#### TASK GOAL
The entries that follow contain images, which should be left out; output everything else exactly.

#### GIVEN RECORDS
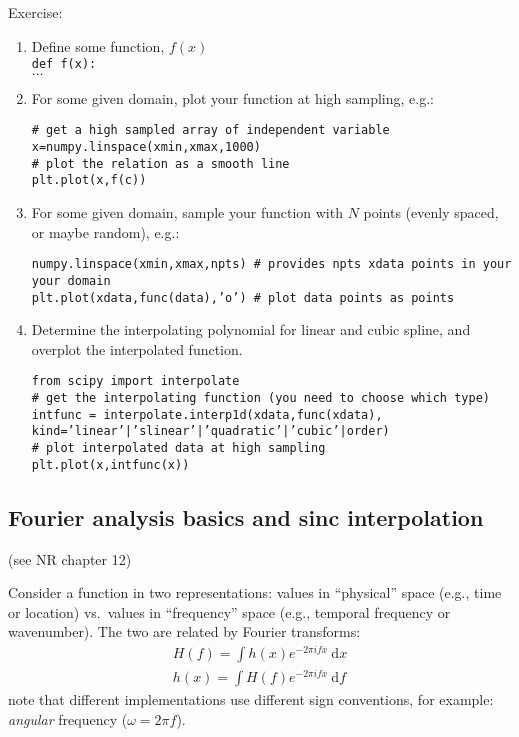 \documentclass[12pt]{article}
\begin{document}
Exercise:
\begin{enumerate}
    \item Define some function, $f(x)$\\
        \texttt{def f(x):}\\
            $\ldots$
    \item For some given domain, plot your function at high sampling, e.g.:

        \texttt{\# get a high sampled array of independent variable\\
        x=numpy.linspace(xmin,xmax,1000)\\
        \# plot the relation as a smooth line\\
        plt.plot(x,f(c))}
    \item For some given domain, sample your function with $N$ points
        (evenly spaced, or maybe random), e.g.:

        \texttt{numpy.linspace(xmin,xmax,npts) \# provides npts xdata
        points in your your domain\\
        plt.plot(xdata,func(data),'o') \# plot data points as points}
    \item Determine the interpolating polynomial for linear and cubic
        spline, and overplot the interpolated function.

        \texttt{from scipy import interpolate\\
        \# get the interpolating function (you need to choose which type)\\
        intfunc = interpolate.interp1d(xdata,func(xdata),
        kind='linear'|'slinear'|'quadratic'|'cubic'|order)\\
        \# plot interpolated data at high sampling\\
        plt.plot(x,intfunc(x))}
\end{enumerate}

\subsection{Fourier analysis basics and sinc interpolation}
(see NR chapter 12)

Consider a function in two representations: values in
``physical'' space (e.g., time or location) vs.\ values in ``frequency'' space
(e.g., temporal frequency or wavenumber). The two are related by Fourier
transforms:
\begin{align*}
    H(f) = \int \! h(x)e^{-2 \pi i f x} \ \textrm{d}x \\
    h(x) = \int \! H(f)e^{-2 \pi i f x} \ \textrm{d}f
\end{align*}
note that different implementations use different sign conventions,
for example: \emph{angular} frequency ($\omega = 2\pi f$).
\end{document}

#### PROBLEM SOLUTION
 \documentclass[12pt]{article}
\begin{document}
Exercise:
\begin{enumerate}
    \item Define some function, $f(x)$\\
        \texttt{def f(x):}\\
            $\ldots$
    \item For some given domain, plot your function at high sampling, e.g.:

        \texttt{\# get a high sampled array of independent variable\\
        x=numpy.linspace(xmin,xmax,1000)\\
        \# plot the relation as a smooth line\\
        plt.plot(x,f(c))}
    \item For some given domain, sample your function with $N$ points
        (evenly spaced, or maybe random), e.g.:

        \texttt{numpy.linspace(xmin,xmax,npts) \# provides npts xdata
        points in your your domain\\
        plt.plot(xdata,func(data),'o') \# plot data points as points}
    \item Determine the interpolating polynomial for linear and cubic
        spline, and overplot the interpolated function.

        \texttt{from scipy import interpolate\\
        \# get the interpolating function (you need to choose which type)\\
        intfunc = interpolate.interp1d(xdata,func(xdata),
        kind='linear'|'slinear'|'quadratic'|'cubic'|order)\\
        \# plot interpolated data at high sampling\\
        plt.plot(x,intfunc(x))}
\end{enumerate}

\subsection{Fourier analysis basics and sinc interpolation}
(see NR chapter 12)

Consider a function in two representations: values in
``physical'' space (e.g., time or location) vs.\ values in ``frequency'' space
(e.g., temporal frequency or wavenumber). The two are related by Fourier
transforms:
\begin{align*}
    H(f) = \int \! h(x)e^{-2 \pi i f x} \ \textrm{d}x \\
    h(x) = \int \! H(f)e^{-2 \pi i f x} \ \textrm{d}f
\end{align*}
note that different implementations use different sign conventions,
for example: \emph{angular} frequency ($\omega = 2\pi f$).
\end{document}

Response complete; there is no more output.